------ SOURCE INFORMATION ------
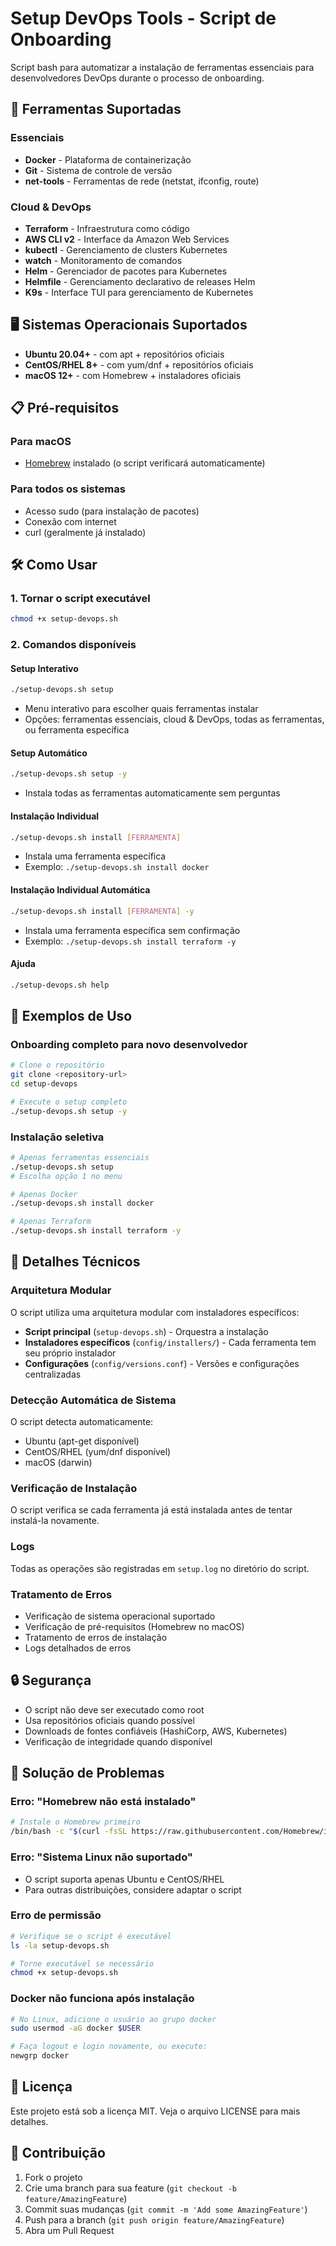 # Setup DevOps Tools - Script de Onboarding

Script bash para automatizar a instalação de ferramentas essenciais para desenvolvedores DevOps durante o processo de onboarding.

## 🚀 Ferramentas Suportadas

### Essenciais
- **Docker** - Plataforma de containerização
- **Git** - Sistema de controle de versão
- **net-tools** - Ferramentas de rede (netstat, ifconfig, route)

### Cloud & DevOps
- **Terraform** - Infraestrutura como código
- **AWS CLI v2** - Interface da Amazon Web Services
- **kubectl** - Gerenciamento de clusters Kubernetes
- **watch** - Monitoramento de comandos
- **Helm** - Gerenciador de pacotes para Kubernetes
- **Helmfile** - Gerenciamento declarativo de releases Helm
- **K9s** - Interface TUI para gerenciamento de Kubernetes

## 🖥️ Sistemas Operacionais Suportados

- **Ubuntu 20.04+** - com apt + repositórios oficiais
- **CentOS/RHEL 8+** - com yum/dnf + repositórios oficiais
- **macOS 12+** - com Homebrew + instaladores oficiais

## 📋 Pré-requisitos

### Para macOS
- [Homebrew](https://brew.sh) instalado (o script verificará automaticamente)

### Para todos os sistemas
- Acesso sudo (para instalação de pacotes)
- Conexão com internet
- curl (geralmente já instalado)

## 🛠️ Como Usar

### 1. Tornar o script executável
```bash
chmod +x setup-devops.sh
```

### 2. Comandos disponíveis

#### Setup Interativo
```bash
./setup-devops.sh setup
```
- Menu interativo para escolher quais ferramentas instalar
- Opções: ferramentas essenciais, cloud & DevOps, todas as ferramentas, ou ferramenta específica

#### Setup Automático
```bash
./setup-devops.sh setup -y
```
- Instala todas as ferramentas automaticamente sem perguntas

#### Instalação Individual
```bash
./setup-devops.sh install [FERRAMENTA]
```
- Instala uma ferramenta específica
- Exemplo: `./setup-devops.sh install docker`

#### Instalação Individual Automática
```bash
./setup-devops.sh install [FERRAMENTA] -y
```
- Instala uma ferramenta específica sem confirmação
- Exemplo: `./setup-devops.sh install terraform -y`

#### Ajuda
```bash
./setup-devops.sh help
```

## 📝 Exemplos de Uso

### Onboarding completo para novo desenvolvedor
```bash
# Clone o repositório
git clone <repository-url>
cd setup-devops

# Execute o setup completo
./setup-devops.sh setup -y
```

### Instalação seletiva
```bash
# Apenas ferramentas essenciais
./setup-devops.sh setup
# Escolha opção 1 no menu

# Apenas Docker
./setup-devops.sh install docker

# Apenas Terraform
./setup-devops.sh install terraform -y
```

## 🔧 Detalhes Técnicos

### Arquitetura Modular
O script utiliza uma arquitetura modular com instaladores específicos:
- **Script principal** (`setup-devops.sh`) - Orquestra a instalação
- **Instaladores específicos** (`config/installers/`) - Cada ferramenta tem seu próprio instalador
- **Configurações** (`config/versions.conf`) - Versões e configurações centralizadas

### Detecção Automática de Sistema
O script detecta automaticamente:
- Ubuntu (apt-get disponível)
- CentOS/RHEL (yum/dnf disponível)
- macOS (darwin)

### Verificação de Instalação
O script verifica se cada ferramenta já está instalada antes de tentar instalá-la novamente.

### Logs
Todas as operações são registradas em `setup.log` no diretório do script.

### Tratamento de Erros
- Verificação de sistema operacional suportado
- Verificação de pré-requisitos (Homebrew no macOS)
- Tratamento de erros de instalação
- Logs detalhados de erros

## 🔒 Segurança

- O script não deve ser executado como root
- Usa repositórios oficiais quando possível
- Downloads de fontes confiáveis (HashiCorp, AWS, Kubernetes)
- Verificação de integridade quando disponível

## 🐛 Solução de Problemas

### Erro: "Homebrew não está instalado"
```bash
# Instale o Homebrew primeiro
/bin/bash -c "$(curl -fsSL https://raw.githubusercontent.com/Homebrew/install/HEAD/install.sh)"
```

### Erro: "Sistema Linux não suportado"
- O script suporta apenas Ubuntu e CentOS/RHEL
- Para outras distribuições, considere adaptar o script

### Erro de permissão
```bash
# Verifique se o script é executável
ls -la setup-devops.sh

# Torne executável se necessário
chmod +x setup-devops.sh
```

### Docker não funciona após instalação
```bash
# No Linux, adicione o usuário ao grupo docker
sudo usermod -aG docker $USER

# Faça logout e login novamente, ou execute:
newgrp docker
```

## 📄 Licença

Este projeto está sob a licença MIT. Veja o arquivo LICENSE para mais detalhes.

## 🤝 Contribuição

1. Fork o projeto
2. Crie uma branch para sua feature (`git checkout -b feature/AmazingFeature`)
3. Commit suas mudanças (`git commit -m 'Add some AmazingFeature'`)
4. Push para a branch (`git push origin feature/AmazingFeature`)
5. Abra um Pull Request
------
■ ASSIGNED TASK ■
All lines carrying the word "executável" must be copied from the data above.

■ RESPONSE BOX ■
### 1. Tornar o script executável
# Verifique se o script é executável
# Torne executável se necessário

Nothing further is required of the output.